We want to minimize the sse of the regression referenced in the program using a grid of
points on the unknown parameters beta10 to beta40. Again, if you find a program that
yield a result to this nonlinear regression, you may use it.
The optimal scenario is the one where beta10 is close to 0.67.
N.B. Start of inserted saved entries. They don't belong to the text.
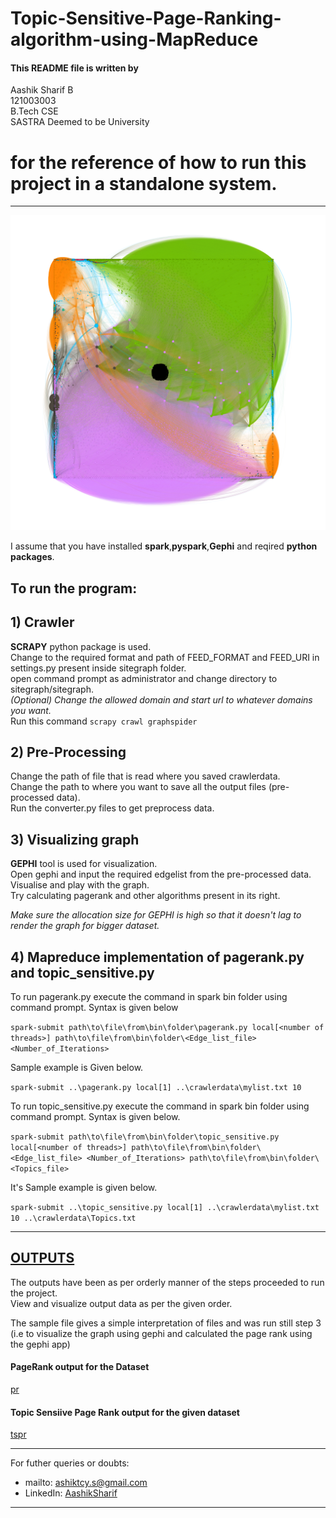 # Topic-Sensitive-Page-Ranking-algorithm-using-MapReduce



#### This README file is written by 

Aashik Sharif B  
121003003  
B.Tech CSE  
SASTRA Deemed to be University  

# for the reference of how to run this project in a standalone system.
_________________________________________________________________________________

![NodeGraph](./OUTPUTS/3-Gephi_outputs_and_snapshots/sastra_webGraph.png)

I assume that you have installed **spark**,**pyspark**,**Gephi** and reqired **python packages**.  

## To run the program:  
## 1) Crawler  


   **SCRAPY** python package is used.  
   Change to the required format and path of FEED_FORMAT and FEED_URI in settings.py present inside sitegraph folder.  
   open command prompt as administrator and change directory to sitegraph/sitegraph.   
   *(Optional) Change the allowed domain and start url to whatever domains you want.*  
   Run this command `scrapy crawl graphspider`  

## 2) Pre-Processing
   
   Change the path of file that is read where you saved crawlerdata.  
   Change the path to where you want to save all the output files (pre-processed data).  
   Run the converter.py files to get preprocess data.  
   
## 3) Visualizing graph  
 
   **GEPHI** tool is used for visualization.  
   Open gephi and input the required edgelist from the pre-processed data. Visualise and play with the graph.   
   Try calculating pagerank and other algorithms present in its right.   

   *Make sure the allocation size for GEPHI is high so that it doesn't lag to render the graph for bigger dataset.*  

## 4) Mapreduce implementation of pagerank.py and topic_sensitive.py  
   
   To run pagerank.py execute the command in spark bin folder using command prompt. Syntax is given below    

   `spark-submit path\to\file\from\bin\folder\pagerank.py local[<number of threads>] path\to\file\from\bin\folder\<Edge_list_file> <Number_of_Iterations>`  

   Sample example is Given below.  
   
   `spark-submit ..\pagerank.py local[1] ..\crawlerdata\mylist.txt 10`   


   To run topic_sensitive.py execute the command in spark bin folder using command prompt. Syntax is given below.    

   `spark-submit path\to\file\from\bin\folder\topic_sensitive.py local[<number of threads>] path\to\file\from\bin\folder\<Edge_list_file> <Number_of_Iterations> path\to\file\from\bin\folder\<Topics_file>`  

   It's Sample example is given below.  
   
   `spark-submit ..\topic_sensitive.py local[1] ..\crawlerdata\mylist.txt 10 ..\crawlerdata\Topics.txt`    

_________________________________________________________________________________


## [OUTPUTS](OUTPUTS/)

The outputs have been as per orderly manner of the steps proceeded to run the project.  
View and visualize output data as per the given order.  

The sample file gives a simple interpretation of files and was run still step 3 (i.e to visualize the graph using gephi and calculated the page rank using the gephi app)  


#### PageRank output for the Dataset

[pr](./OUTPUTS/4-Final_outputs/pr.png)  


#### Topic Sensiive Page Rank output for the given dataset  

[tspr](./OUTPUTS/4-Final_outputs/tspr.png)  


_________________________________________________________________________________

For futher queries or doubts:  
* mailto: ashiktcy.s@gmail.com  
* LinkedIn: [AashikSharif](https://www.linkedin.com/in/aashiksharif/)

_________________________________________________________________________________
You can modify the program, improve on it, as long as you do not change the problem at
hand. It is a simplified version of a program I am running on my computer. I just cannot
seem to make it converge to anything.
try the initial grid suggested in the program, then adapt as you get results. Be careful
not to narrow it down too fast. This function has lots of minima, you may miss the
solution. beta10 should definitely be less than 1.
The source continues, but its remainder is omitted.